__BRIEF__
Set down exactly the lines below, starting at the one that contains "Including this plugin" and ending at the one that contains "kB | +0.021% |", with both of those lines included and nothing else.

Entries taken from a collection
★ ★ ★ ★
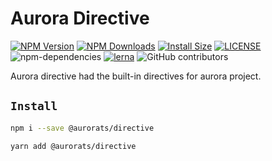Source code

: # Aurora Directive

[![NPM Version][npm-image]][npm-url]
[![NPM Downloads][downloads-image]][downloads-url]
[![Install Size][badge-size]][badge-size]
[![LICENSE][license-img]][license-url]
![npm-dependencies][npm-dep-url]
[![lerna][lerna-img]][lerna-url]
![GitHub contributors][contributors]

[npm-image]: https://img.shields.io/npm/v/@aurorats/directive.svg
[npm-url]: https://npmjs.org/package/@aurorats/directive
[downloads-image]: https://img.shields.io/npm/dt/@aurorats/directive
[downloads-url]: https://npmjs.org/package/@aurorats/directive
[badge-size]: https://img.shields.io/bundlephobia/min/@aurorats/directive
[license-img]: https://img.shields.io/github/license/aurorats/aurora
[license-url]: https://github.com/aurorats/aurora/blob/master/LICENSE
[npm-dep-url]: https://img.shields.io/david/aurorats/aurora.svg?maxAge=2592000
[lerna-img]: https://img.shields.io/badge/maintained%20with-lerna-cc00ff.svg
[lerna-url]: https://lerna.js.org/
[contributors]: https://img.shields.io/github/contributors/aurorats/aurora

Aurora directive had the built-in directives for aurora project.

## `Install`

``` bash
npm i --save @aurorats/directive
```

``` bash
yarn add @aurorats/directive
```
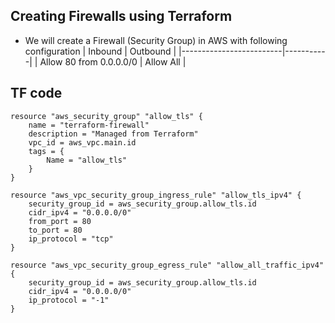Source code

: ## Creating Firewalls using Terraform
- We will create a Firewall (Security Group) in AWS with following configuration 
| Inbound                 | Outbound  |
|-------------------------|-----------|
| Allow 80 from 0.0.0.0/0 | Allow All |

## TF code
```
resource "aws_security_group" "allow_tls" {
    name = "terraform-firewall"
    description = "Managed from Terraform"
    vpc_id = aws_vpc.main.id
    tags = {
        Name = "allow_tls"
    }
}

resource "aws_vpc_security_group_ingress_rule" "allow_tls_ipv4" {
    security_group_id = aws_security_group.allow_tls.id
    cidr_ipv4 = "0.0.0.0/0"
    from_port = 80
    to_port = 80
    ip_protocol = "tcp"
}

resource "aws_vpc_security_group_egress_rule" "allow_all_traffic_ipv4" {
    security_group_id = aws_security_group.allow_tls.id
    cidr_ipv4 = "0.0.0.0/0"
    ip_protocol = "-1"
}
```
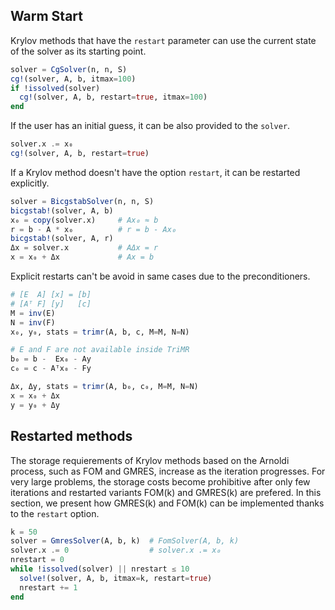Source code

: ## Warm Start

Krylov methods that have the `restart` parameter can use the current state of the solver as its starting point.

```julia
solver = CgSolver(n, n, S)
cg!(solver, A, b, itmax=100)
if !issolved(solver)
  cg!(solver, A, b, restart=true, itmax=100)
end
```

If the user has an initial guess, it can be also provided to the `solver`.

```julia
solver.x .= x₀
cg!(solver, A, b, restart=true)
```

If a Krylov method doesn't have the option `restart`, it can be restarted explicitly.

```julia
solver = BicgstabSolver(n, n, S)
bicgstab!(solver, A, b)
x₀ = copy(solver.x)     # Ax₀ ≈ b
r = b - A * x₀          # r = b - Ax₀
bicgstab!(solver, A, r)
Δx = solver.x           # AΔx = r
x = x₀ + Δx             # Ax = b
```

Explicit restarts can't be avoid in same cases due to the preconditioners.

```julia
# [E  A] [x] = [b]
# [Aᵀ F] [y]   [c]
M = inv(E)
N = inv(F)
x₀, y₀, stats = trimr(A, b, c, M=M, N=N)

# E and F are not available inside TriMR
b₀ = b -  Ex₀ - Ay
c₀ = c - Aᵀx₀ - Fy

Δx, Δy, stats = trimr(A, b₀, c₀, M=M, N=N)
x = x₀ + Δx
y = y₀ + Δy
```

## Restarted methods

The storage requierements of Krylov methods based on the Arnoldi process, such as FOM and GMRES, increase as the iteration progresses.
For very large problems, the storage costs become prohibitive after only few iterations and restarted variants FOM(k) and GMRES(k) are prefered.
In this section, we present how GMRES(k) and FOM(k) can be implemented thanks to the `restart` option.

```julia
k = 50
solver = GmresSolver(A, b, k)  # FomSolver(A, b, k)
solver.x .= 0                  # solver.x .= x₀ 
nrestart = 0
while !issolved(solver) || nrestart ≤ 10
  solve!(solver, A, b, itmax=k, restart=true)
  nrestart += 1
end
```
★ ★ ★ ★
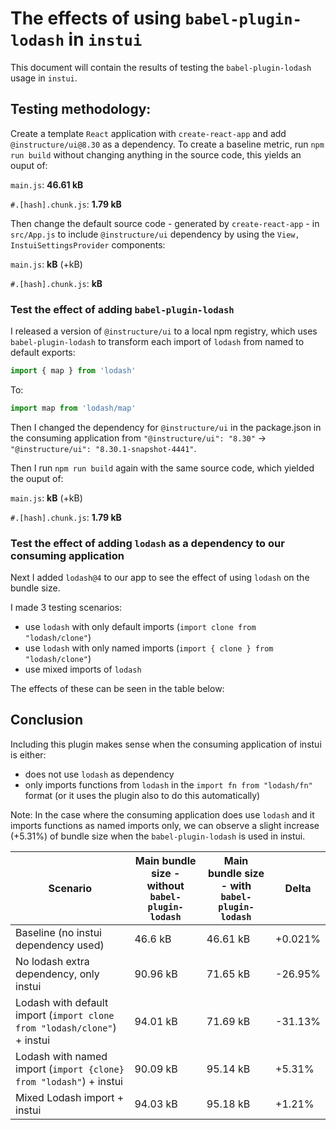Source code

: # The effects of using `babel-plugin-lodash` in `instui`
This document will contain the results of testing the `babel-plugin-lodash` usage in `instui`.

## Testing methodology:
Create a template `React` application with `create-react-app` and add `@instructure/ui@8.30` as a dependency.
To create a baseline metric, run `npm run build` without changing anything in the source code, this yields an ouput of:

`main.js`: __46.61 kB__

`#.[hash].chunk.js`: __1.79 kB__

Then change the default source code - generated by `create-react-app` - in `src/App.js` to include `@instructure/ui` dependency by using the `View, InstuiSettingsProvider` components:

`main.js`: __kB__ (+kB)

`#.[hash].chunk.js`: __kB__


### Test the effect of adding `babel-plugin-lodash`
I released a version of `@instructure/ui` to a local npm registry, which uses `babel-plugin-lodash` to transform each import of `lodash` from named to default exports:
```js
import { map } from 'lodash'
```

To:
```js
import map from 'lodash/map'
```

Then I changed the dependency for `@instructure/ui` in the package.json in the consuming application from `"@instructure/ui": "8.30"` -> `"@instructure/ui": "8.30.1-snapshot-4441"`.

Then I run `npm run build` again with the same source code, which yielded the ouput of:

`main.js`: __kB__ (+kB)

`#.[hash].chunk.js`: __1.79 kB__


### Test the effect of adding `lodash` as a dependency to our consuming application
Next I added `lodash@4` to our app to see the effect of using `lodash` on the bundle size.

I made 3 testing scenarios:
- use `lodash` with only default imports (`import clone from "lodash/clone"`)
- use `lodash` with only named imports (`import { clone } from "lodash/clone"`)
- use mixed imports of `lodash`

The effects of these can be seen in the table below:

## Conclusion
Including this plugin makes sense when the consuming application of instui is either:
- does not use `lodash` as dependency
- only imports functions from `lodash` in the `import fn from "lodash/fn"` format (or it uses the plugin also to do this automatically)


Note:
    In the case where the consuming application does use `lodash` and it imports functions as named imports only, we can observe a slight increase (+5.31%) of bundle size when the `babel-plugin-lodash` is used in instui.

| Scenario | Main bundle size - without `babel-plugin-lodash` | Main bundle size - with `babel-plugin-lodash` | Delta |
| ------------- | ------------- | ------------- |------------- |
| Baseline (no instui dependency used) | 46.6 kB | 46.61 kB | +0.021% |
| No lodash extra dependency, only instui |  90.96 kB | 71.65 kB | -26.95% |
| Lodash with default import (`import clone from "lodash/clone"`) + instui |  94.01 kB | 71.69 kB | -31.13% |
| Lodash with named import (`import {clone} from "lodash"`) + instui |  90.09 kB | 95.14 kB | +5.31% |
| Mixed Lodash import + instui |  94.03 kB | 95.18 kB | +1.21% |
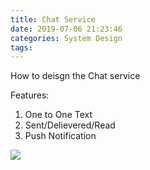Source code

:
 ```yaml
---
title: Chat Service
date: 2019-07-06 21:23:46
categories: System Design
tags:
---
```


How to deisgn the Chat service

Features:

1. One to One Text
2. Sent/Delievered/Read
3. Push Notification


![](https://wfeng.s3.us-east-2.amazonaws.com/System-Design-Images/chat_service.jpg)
★ ★ ★ ★
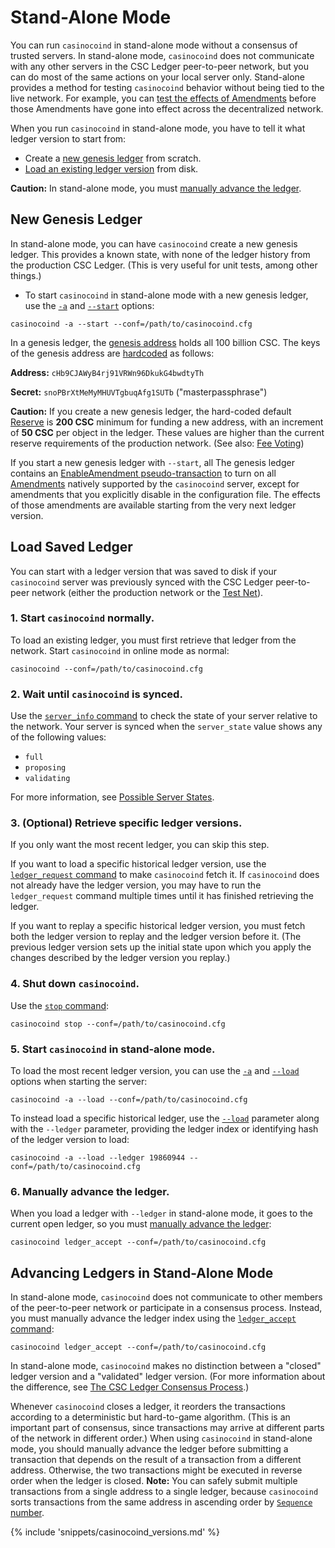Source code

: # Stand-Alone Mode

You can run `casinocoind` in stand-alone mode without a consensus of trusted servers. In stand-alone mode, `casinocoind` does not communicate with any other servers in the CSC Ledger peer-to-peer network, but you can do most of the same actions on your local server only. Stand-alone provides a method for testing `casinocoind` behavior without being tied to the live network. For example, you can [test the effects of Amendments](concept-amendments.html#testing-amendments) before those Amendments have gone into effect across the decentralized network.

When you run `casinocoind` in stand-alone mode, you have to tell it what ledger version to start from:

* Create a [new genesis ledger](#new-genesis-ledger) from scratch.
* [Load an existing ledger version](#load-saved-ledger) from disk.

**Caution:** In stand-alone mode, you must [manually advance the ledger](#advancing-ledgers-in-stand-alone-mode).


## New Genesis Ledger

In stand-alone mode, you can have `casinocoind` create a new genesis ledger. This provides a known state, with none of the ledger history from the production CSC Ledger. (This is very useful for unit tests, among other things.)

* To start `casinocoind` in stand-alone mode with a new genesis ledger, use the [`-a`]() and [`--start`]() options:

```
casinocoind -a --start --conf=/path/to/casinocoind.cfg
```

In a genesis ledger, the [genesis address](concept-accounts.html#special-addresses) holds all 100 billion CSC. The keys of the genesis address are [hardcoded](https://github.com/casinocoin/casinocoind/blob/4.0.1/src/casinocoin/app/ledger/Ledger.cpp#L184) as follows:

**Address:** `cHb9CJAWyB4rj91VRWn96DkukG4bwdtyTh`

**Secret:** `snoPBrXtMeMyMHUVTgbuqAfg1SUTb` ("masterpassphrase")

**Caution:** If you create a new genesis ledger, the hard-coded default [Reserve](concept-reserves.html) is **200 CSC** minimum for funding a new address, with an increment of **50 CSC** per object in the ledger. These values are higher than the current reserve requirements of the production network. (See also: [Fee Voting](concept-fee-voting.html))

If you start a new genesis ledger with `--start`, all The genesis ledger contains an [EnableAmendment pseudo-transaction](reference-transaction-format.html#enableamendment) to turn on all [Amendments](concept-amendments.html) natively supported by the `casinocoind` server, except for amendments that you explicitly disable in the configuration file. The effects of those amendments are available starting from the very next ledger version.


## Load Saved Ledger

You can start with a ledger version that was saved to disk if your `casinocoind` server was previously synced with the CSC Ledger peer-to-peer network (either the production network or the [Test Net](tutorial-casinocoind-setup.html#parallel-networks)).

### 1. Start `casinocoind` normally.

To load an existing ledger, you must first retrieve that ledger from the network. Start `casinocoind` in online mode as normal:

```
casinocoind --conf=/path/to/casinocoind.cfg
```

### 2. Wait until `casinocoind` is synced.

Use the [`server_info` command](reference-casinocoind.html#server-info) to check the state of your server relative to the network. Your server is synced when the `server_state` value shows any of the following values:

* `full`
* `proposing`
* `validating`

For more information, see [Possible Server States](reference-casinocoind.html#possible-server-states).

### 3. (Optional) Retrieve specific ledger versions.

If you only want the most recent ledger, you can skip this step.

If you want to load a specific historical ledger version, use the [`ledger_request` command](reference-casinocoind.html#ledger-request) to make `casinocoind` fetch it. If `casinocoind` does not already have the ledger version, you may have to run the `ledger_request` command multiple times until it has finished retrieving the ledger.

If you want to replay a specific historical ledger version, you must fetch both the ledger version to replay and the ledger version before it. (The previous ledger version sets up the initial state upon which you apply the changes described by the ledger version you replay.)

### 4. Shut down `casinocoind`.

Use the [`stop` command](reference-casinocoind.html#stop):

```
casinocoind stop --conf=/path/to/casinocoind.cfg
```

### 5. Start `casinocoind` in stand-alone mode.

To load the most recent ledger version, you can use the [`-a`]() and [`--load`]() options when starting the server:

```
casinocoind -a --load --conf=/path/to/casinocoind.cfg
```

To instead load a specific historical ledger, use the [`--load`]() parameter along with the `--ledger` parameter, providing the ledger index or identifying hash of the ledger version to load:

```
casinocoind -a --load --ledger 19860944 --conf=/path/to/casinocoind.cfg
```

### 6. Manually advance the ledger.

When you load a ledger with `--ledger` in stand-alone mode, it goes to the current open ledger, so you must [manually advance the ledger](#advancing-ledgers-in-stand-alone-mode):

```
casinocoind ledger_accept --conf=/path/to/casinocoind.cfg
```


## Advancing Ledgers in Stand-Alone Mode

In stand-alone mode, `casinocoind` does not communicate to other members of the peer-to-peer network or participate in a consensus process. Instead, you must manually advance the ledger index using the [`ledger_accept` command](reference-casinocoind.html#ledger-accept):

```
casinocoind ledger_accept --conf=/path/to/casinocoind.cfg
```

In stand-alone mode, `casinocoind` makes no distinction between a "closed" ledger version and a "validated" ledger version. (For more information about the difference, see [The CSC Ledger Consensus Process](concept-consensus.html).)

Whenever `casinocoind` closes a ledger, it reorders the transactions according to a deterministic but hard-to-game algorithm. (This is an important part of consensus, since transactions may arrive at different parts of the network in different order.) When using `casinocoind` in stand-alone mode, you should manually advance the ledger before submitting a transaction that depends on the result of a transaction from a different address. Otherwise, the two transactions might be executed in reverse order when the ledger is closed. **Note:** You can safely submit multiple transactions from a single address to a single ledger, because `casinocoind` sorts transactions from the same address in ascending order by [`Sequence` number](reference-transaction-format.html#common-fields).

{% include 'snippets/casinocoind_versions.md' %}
★ ★ ★ ★
__RESPONSE FOR THIS EXERCISE__
Including this plugin makes sense when the consuming application of instui is either:
- does not use `lodash` as dependency
- only imports functions from `lodash` in the `import fn from "lodash/fn"` format (or it uses the plugin also to do this automatically)


Note:
    In the case where the consuming application does use `lodash` and it imports functions as named imports only, we can observe a slight increase (+5.31%) of bundle size when the `babel-plugin-lodash` is used in instui.

| Scenario | Main bundle size - without `babel-plugin-lodash` | Main bundle size - with `babel-plugin-lodash` | Delta |
| ------------- | ------------- | ------------- |------------- |
| Baseline (no instui dependency used) | 46.6 kB | 46.61 kB | +0.021% |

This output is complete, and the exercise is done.